What is required
Below are the records; count how many of their lines contain the word "border" and give that number only.

Plain-text document sources:
== == ==

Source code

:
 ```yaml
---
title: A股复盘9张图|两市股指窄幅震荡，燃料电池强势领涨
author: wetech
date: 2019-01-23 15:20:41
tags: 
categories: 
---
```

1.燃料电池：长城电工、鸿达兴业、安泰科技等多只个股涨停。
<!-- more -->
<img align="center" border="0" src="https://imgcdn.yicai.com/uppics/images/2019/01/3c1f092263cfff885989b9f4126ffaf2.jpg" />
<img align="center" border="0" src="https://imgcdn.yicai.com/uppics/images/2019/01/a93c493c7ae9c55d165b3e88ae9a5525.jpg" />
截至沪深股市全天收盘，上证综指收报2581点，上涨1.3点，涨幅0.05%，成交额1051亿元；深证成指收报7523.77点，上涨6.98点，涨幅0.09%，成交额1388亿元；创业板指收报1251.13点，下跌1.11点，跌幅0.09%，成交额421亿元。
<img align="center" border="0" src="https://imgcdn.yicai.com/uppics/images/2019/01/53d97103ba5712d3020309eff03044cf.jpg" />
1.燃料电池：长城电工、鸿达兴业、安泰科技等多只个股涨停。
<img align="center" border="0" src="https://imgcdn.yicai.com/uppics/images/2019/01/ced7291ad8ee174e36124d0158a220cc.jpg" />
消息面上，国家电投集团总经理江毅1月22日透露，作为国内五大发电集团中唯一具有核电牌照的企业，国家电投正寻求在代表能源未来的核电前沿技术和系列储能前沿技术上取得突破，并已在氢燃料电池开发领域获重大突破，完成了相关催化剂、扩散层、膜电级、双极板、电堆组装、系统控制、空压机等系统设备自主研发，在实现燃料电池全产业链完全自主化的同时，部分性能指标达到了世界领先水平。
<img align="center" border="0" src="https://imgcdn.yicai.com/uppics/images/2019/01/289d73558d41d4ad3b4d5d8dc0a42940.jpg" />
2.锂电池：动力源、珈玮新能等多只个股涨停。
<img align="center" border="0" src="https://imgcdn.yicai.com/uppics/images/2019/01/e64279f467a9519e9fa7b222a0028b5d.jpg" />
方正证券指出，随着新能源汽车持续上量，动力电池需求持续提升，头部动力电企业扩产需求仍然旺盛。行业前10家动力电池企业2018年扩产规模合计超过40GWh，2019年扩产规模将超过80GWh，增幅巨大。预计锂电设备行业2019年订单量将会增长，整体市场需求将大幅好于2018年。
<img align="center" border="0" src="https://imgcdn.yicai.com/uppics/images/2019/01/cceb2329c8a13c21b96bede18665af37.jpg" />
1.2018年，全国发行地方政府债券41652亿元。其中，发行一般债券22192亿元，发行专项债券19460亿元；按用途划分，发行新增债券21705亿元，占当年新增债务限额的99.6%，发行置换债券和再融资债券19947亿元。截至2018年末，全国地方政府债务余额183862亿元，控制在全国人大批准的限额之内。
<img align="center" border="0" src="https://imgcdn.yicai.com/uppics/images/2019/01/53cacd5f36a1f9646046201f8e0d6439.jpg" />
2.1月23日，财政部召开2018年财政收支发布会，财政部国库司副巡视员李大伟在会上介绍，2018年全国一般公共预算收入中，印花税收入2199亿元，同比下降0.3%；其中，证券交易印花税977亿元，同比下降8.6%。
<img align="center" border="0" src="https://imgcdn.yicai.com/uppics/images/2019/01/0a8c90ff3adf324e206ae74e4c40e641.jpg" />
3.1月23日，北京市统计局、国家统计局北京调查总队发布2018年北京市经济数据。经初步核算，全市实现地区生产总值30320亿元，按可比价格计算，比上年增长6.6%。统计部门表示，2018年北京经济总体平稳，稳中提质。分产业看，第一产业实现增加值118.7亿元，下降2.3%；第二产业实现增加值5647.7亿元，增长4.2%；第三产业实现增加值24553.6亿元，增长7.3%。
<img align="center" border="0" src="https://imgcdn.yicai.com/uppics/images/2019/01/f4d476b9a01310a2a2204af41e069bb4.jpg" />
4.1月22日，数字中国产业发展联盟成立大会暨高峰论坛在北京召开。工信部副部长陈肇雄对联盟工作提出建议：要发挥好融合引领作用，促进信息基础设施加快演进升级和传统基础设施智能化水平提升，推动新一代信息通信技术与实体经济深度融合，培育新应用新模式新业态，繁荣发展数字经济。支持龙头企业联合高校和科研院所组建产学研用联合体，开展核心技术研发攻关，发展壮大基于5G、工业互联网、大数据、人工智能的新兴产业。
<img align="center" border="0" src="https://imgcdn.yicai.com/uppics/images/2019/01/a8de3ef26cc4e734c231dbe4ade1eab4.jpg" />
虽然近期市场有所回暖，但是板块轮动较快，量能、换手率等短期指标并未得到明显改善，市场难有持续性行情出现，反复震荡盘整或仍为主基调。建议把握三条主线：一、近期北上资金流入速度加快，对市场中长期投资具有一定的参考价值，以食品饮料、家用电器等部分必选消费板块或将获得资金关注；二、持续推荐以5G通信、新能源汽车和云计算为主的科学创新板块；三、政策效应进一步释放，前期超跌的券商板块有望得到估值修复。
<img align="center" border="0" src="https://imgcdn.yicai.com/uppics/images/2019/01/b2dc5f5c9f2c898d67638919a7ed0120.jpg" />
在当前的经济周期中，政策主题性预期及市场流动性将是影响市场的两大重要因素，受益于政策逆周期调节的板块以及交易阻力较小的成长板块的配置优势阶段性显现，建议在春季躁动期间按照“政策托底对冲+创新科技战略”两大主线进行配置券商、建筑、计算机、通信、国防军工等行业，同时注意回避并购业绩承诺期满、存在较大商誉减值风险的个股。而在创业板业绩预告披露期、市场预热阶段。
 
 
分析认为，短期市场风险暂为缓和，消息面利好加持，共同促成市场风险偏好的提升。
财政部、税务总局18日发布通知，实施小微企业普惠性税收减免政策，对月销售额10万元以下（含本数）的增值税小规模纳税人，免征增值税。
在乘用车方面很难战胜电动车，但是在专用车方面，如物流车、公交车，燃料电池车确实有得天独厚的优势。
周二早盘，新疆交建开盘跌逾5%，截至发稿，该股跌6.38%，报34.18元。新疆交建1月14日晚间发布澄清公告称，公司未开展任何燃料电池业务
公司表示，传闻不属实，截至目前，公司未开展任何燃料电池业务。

== == ==

Exercise answer
12